:: DATA ::
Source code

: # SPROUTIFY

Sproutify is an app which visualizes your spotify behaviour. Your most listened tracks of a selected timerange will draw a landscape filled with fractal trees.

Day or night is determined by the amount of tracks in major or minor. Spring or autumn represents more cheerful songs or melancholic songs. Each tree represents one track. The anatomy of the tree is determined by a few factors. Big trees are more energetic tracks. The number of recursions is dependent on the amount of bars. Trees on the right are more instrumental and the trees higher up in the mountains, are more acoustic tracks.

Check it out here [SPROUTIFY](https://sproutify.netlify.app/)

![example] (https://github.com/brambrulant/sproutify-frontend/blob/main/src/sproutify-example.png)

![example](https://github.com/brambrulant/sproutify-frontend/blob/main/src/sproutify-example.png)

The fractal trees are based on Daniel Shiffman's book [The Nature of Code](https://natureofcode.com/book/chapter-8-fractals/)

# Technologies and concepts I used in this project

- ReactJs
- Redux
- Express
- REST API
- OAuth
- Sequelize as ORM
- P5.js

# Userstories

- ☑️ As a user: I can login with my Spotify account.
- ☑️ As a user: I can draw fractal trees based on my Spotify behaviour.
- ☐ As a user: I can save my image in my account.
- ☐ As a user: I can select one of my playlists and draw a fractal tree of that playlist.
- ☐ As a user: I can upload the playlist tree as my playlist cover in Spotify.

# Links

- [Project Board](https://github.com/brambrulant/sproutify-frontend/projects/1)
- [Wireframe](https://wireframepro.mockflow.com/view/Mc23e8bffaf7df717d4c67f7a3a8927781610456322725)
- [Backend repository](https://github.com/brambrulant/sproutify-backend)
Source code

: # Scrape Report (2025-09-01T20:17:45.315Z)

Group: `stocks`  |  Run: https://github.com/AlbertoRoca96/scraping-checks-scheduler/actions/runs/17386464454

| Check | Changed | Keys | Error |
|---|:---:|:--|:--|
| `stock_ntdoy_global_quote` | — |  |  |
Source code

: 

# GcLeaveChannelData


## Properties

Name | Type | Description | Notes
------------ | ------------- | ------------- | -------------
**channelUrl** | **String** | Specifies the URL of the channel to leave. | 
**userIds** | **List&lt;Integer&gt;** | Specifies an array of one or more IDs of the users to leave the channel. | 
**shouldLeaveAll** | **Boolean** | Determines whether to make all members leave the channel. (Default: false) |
:::
WHAT THE TASK REQUIRES — Output the complete set of records word for word.

EXERCISE ANSWER —
Source code

: # SPROUTIFY

Sproutify is an app which visualizes your spotify behaviour. Your most listened tracks of a selected timerange will draw a landscape filled with fractal trees.

Day or night is determined by the amount of tracks in major or minor. Spring or autumn represents more cheerful songs or melancholic songs. Each tree represents one track. The anatomy of the tree is determined by a few factors. Big trees are more energetic tracks. The number of recursions is dependent on the amount of bars. Trees on the right are more instrumental and the trees higher up in the mountains, are more acoustic tracks.

Check it out here [SPROUTIFY](https://sproutify.netlify.app/)

![example] (https://github.com/brambrulant/sproutify-frontend/blob/main/src/sproutify-example.png)

![example](https://github.com/brambrulant/sproutify-frontend/blob/main/src/sproutify-example.png)

The fractal trees are based on Daniel Shiffman's book [The Nature of Code](https://natureofcode.com/book/chapter-8-fractals/)

# Technologies and concepts I used in this project

- ReactJs
- Redux
- Express
- REST API
- OAuth
- Sequelize as ORM
- P5.js

# Userstories

- ☑️ As a user: I can login with my Spotify account.
- ☑️ As a user: I can draw fractal trees based on my Spotify behaviour.
- ☐ As a user: I can save my image in my account.
- ☐ As a user: I can select one of my playlists and draw a fractal tree of that playlist.
- ☐ As a user: I can upload the playlist tree as my playlist cover in Spotify.

# Links

- [Project Board](https://github.com/brambrulant/sproutify-frontend/projects/1)
- [Wireframe](https://wireframepro.mockflow.com/view/Mc23e8bffaf7df717d4c67f7a3a8927781610456322725)
- [Backend repository](https://github.com/brambrulant/sproutify-backend)
Source code

: # Scrape Report (2025-09-01T20:17:45.315Z)

Group: `stocks`  |  Run: https://github.com/AlbertoRoca96/scraping-checks-scheduler/actions/runs/17386464454

| Check | Changed | Keys | Error |
|---|:---:|:--|:--|
| `stock_ntdoy_global_quote` | — |  |  |
Source code

: 

# GcLeaveChannelData


## Properties

Name | Type | Description | Notes
------------ | ------------- | ------------- | -------------
**channelUrl** | **String** | Specifies the URL of the channel to leave. | 
**userIds** | **List&lt;Integer&gt;** | Specifies an array of one or more IDs of the users to leave the channel. | 
**shouldLeaveAll** | **Boolean** | Determines whether to make all members leave the channel. (Default: false) |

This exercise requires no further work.